MERCY is the new medical drama by one of the creators of the television version of FRIDAY NIGHT LIGHTS, and has a cast of largely unknown actors – with the exceptions of Michelle Trachtenberg and Guillermo Diaz (WEEDS) – playing various medical staff in a hospital. It’s a little GREY’S ANATOMY, but it’s not quite as pedantic as that show (but we’ll give it time). But, so far it’s working.

In its second season LIE TO ME, seems like it’s going to continue being a strong show with a cool, different approach to the “solve a crime” procedural. The flashes of photographs of real-life examples of the same lies that are covered in the show are really the drawing part of the show.

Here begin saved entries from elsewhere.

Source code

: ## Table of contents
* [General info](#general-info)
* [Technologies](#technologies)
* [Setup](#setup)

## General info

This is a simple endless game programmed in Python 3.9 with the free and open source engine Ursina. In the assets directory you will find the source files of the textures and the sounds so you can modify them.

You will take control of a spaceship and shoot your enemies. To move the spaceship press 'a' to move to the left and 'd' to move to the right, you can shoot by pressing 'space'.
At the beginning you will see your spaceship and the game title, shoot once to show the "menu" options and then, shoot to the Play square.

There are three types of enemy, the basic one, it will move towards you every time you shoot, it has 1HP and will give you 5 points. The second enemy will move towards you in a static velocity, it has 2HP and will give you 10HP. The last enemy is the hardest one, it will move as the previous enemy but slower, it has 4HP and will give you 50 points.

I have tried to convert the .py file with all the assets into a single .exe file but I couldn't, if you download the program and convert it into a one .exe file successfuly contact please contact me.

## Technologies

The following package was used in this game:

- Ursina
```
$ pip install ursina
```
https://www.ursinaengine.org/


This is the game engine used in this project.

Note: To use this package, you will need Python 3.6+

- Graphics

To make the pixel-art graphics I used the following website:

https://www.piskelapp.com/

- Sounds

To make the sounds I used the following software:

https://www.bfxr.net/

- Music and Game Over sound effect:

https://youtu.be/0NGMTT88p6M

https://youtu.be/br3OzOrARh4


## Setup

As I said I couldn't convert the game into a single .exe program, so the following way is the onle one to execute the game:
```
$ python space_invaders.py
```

Tim Roth continues to be just weird enough, and engaging as Dr. Cal Lightman, the human lie-detector. The supporting characters are also great, and I’m glad it survived the last season, where we lost a number of great shows (TERMINATOR: THE SARAH CONNOR CHRONICLES and LIFE, in particular).

MAD MEN, which is in its third season – and I’ve previously talked about the show – is continuing with the strong storylines, and the fascination of its characters.

FRINGE has also returned and considering the amazing place that the show left on, at the end of last season, it’s been an interesting start with the new stories, the twists in character development, and of course the awkwardness of John Noble’s Walter Bishop.

And finally, the underdog from last season that managed to come back is DOLLHOUSE. The intro music still bothers me, but there’s some interesting character developments.

There are still some shows that haven’t premiered yet, like V and the animated series ARCHER, but seem interesting. WHITE COLLAR is another series that ought to be on the air soon, and considering the strength of BURN NOTICE – the other show released from USA Networks – it seems like it could be good. But, otherwise it’s a pretty good season from the shows I’ve already seen.